According the company, ADOA affects about one in every 35,000 people and represents a market size of about $2 billion a year.
PYC has seen its share price surge 140 per cent in the past year to 12¢, valuing the company nearly $600 million, but Mr Hockings is not yet satisfied.
“In the first instance, it’s disappointing because if you look at our peers in the US, companies at the same stage of development have a market cap about 10 times ours,” he told The West Australian.
“But . . . it’s a reflection of a fact that we’re making some serious progress here and we’re now in the window where the rubber meets the road.
“People are just starting to get the sense there’s a company from Perth, WA that looks like it is not just competing but, differentiating itself on the global stage.”

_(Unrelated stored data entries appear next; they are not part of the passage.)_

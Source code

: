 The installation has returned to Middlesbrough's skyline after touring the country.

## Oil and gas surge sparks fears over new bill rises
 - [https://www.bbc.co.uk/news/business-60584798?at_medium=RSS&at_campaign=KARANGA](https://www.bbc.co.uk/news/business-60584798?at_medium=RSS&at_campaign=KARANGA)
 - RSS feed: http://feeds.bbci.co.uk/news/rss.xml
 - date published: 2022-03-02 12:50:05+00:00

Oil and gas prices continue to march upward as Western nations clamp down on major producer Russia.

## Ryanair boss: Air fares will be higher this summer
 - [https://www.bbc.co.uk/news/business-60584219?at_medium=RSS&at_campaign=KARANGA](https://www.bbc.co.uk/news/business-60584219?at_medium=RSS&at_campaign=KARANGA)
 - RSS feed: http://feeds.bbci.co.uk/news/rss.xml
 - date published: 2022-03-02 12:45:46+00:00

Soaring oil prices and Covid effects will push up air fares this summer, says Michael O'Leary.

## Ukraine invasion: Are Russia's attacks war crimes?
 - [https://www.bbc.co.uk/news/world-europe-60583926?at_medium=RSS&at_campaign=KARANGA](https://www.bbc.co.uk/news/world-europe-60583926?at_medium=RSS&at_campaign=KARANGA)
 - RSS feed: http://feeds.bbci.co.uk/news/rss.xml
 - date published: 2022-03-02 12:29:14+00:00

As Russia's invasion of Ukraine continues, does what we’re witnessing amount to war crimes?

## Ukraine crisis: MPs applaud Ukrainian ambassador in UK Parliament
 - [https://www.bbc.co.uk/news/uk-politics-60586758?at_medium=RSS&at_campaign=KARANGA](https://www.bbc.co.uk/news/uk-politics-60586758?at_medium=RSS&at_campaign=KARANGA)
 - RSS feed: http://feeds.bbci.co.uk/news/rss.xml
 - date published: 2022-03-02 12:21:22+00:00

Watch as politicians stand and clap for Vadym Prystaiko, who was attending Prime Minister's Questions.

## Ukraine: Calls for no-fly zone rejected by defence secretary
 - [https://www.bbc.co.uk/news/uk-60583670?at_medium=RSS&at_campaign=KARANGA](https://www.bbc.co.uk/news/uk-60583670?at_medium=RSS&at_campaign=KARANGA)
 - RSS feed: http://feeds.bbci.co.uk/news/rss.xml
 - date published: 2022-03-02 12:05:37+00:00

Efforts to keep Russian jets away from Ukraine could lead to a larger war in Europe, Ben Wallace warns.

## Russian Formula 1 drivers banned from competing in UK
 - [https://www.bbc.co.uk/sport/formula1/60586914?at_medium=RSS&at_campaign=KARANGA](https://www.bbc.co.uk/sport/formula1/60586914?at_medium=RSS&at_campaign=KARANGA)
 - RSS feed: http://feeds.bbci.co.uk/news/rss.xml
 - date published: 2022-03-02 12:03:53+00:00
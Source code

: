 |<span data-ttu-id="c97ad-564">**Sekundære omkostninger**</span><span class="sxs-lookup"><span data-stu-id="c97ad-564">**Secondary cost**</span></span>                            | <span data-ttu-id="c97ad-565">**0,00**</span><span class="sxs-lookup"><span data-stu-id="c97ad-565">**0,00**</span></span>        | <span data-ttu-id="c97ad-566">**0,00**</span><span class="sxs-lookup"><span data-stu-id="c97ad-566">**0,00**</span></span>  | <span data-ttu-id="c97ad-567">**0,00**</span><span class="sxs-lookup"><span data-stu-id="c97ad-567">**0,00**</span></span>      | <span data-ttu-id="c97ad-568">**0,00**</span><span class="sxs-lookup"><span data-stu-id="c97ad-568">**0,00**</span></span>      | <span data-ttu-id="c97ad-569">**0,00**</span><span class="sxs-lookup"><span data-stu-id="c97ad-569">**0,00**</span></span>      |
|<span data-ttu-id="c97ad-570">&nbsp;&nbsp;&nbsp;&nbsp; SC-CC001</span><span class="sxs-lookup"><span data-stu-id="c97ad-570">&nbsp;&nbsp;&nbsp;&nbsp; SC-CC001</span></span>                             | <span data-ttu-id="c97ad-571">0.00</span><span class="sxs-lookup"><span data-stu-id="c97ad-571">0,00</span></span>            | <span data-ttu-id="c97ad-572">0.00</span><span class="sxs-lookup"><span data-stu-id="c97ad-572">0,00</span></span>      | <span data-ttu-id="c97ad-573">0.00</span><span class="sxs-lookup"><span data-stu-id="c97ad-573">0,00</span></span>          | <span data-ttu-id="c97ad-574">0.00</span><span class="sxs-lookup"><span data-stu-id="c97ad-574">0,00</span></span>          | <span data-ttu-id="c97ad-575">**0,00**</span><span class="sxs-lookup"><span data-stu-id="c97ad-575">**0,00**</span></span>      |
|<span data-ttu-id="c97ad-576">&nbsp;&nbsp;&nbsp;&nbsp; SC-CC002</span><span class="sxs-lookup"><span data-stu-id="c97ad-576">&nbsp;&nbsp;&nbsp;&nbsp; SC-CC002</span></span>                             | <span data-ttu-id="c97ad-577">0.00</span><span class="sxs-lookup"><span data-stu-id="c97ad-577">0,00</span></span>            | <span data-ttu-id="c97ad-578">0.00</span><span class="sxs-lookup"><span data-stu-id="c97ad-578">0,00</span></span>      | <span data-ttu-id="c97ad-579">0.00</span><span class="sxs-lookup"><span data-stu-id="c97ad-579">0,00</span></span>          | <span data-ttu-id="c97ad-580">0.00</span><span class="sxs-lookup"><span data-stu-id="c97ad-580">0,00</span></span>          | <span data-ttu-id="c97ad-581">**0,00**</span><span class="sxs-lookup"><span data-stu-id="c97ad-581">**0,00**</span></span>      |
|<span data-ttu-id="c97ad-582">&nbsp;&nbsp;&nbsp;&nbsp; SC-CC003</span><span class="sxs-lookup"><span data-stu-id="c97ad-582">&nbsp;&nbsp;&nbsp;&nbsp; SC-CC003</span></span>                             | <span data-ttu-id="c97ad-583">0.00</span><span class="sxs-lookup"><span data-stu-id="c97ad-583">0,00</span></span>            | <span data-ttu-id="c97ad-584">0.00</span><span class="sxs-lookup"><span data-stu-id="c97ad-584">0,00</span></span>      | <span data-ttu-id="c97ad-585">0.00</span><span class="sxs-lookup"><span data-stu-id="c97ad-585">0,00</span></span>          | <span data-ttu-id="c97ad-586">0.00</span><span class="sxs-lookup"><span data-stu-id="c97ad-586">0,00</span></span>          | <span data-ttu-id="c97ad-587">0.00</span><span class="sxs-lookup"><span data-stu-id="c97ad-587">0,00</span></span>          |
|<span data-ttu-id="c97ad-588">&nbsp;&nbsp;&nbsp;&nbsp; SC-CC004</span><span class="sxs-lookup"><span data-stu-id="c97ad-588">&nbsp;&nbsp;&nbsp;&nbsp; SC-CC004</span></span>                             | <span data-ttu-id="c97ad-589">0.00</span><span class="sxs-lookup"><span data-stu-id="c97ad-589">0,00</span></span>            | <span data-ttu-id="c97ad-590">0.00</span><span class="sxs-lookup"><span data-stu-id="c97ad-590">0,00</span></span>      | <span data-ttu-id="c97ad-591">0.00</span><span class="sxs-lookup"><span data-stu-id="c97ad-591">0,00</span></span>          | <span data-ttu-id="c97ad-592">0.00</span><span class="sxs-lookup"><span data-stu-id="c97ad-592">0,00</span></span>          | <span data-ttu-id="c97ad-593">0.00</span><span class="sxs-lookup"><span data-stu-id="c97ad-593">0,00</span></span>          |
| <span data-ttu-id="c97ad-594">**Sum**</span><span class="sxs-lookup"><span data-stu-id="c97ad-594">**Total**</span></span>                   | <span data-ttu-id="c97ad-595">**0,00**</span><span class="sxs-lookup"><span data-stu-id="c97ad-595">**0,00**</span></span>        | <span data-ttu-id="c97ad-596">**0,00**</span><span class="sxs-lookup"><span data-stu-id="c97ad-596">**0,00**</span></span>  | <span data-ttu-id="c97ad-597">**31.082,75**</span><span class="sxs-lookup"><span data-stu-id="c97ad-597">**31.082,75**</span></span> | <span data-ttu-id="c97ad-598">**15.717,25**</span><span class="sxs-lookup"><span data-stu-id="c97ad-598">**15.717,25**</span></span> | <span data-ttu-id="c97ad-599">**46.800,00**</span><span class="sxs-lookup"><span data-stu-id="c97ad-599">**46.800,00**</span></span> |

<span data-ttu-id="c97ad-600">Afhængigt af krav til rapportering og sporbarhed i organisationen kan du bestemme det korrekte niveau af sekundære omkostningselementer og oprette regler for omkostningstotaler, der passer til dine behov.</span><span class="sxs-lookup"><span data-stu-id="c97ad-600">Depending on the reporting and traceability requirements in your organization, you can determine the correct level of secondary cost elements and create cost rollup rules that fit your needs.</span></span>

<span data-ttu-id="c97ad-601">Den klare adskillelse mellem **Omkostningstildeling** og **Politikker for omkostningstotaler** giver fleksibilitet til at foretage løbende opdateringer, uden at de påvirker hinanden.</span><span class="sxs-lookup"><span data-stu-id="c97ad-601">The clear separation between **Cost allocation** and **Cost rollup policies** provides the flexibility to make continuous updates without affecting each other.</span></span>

Benefits of the FDA designation includes tax credits, grants, waived clinical trial fees, as well as seven years of market exclusivity upon drug approval.
“It’s a really nice piece of additional weight behind the program because the FDA look quite carefully at the merits of the drug candidate for the need,” Mr Hockings said.
“But it’s not a huge surprise in the sense that we knew it was a rare disease population and we were always intending on applying for and receving the designation.”
PYC is set to commence clinical trials for PYC-001 in the third quarter of this year.
Additionally, PYC is also conducting a clinical trial in retinitis pigmentosa (RP11) — another degenerative eye disease which begins in childhood and leads to legal blindness by middle age — using its drug VP-001, which received a fast track status from the FDA last August.
The company is also aiming to develop a drug aimed at treating polycystic kidney disease, with a clinical trial scheduled in early 2025.
Mr Hockings reaffirmed its plans to file a new drug application to the FDA in 2027, with another two applications the following year.
Applications to the Therapeutic Goods Administration will follow shortly after.